▸ **GOAL OF THE EXERCISE**: In the listing below, find every line containing "xmlns" and copy it out.
_____
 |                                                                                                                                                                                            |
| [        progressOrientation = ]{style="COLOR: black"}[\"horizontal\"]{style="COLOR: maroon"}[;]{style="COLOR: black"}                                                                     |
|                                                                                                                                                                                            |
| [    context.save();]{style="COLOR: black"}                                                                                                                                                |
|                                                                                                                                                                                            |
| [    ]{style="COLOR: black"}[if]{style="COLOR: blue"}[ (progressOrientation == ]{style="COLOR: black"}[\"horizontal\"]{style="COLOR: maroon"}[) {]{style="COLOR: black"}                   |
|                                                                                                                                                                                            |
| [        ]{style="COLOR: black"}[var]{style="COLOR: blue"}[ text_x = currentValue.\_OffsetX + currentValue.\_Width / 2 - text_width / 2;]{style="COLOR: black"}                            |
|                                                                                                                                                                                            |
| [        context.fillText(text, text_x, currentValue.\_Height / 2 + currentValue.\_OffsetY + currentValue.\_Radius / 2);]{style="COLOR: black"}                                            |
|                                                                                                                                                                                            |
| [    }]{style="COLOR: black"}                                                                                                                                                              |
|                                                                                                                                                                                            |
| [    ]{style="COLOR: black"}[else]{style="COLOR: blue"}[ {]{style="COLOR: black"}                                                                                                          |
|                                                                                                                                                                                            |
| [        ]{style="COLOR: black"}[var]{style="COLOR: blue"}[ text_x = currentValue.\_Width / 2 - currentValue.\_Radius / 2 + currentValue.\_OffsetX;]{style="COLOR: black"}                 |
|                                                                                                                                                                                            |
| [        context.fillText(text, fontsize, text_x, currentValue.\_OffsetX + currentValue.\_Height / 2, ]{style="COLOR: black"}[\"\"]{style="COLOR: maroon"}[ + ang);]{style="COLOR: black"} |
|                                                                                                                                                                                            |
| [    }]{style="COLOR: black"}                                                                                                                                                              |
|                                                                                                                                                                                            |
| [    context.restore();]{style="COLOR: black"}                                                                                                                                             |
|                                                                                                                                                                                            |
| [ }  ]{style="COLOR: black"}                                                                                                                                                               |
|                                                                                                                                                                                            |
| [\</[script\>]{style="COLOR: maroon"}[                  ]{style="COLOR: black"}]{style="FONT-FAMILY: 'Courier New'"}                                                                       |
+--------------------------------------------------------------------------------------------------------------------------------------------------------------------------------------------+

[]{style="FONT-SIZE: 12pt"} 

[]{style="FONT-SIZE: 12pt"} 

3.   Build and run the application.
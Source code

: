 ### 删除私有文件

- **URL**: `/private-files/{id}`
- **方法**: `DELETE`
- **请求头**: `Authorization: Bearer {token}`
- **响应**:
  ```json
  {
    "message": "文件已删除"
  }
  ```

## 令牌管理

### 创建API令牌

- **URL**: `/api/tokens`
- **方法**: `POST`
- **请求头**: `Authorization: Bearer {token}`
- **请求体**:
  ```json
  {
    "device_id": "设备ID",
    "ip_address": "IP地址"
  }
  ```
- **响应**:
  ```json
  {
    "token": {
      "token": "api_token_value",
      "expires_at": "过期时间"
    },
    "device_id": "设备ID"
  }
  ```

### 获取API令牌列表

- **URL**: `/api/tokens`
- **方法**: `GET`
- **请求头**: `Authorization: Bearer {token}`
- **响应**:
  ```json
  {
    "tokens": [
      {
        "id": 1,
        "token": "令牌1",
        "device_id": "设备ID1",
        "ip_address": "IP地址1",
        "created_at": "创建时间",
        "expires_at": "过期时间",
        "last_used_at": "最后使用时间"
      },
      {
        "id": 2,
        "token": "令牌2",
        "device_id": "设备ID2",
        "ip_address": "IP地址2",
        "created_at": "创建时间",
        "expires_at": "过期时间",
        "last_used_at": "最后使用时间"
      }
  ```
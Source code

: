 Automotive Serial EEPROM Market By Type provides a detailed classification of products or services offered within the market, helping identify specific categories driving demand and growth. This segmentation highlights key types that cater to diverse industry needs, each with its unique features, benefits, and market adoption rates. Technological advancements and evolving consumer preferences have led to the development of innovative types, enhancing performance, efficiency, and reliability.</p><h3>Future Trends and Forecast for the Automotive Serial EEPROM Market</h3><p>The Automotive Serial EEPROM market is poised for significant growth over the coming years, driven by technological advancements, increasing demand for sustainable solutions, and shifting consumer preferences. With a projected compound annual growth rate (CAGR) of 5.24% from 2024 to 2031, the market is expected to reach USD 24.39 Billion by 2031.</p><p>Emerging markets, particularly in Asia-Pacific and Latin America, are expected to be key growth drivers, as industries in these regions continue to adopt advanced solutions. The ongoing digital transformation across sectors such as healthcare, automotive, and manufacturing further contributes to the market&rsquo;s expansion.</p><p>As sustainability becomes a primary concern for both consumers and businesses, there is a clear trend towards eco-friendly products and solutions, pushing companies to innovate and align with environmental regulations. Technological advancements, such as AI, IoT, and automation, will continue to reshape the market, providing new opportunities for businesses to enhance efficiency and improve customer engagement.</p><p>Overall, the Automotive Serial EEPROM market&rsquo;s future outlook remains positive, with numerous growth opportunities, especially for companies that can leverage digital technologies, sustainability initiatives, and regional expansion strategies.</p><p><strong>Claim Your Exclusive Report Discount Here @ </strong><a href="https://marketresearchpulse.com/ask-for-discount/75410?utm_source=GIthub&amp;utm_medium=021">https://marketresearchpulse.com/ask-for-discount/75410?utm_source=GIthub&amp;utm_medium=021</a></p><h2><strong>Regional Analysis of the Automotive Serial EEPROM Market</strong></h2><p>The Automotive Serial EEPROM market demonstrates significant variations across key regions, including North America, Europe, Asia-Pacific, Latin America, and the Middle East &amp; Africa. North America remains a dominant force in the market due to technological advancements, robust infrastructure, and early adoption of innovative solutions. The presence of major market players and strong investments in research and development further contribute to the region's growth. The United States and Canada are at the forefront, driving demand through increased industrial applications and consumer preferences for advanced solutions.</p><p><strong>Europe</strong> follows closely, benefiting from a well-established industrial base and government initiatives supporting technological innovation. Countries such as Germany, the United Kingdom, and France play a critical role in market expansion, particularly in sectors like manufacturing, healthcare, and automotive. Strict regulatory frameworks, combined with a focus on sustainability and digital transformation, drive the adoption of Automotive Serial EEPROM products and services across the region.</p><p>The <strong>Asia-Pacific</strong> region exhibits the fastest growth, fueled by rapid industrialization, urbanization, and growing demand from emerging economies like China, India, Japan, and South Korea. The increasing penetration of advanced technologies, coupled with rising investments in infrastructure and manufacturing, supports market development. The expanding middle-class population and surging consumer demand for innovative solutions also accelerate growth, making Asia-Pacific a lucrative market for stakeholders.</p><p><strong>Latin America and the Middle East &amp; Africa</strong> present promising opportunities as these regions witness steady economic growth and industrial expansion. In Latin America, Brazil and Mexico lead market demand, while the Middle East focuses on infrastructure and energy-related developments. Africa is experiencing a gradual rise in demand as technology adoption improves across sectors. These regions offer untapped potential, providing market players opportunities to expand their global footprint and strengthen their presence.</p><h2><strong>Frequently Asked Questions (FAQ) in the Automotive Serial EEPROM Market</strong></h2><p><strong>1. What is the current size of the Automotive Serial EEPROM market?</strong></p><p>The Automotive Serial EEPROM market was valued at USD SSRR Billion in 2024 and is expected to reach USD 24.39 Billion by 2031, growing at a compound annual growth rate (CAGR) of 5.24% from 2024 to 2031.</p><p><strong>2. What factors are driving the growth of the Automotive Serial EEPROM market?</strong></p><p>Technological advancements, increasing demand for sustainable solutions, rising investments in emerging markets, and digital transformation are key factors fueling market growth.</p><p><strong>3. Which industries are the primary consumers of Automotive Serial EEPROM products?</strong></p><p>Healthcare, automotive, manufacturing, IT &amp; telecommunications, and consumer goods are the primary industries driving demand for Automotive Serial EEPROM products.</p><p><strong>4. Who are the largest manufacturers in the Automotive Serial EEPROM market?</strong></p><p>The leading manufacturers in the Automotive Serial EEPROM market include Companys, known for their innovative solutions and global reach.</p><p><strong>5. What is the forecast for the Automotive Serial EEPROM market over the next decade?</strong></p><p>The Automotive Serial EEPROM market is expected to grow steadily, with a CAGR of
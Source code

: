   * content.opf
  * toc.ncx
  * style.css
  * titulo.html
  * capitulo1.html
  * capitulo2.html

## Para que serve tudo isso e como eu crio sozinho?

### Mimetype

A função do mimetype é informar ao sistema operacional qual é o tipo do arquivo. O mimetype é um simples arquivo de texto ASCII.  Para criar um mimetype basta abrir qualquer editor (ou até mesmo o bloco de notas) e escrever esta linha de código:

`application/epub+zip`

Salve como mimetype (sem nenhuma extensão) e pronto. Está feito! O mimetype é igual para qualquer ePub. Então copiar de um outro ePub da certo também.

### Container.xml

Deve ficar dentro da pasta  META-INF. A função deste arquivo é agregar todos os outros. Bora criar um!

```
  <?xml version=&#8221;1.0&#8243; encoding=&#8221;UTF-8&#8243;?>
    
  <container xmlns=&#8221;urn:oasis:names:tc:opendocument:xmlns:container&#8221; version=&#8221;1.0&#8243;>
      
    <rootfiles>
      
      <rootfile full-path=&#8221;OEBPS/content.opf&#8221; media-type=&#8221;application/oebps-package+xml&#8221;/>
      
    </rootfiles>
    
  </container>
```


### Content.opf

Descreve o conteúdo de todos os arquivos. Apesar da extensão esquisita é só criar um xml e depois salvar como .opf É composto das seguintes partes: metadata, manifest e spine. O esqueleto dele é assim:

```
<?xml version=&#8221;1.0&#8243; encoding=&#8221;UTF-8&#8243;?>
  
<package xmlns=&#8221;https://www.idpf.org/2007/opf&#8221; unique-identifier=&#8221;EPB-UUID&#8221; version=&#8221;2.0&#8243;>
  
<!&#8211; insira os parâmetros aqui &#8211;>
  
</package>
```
_____
▸ **TASK OUTPUT**:
  <container xmlns=&#8221;urn:oasis:names:tc:opendocument:xmlns:container&#8221; version=&#8221;1.0&#8243;>
<package xmlns=&#8221;https://www.idpf.org/2007/opf&#8221; unique-identifier=&#8221;EPB-UUID&#8221; version=&#8221;2.0&#8243;>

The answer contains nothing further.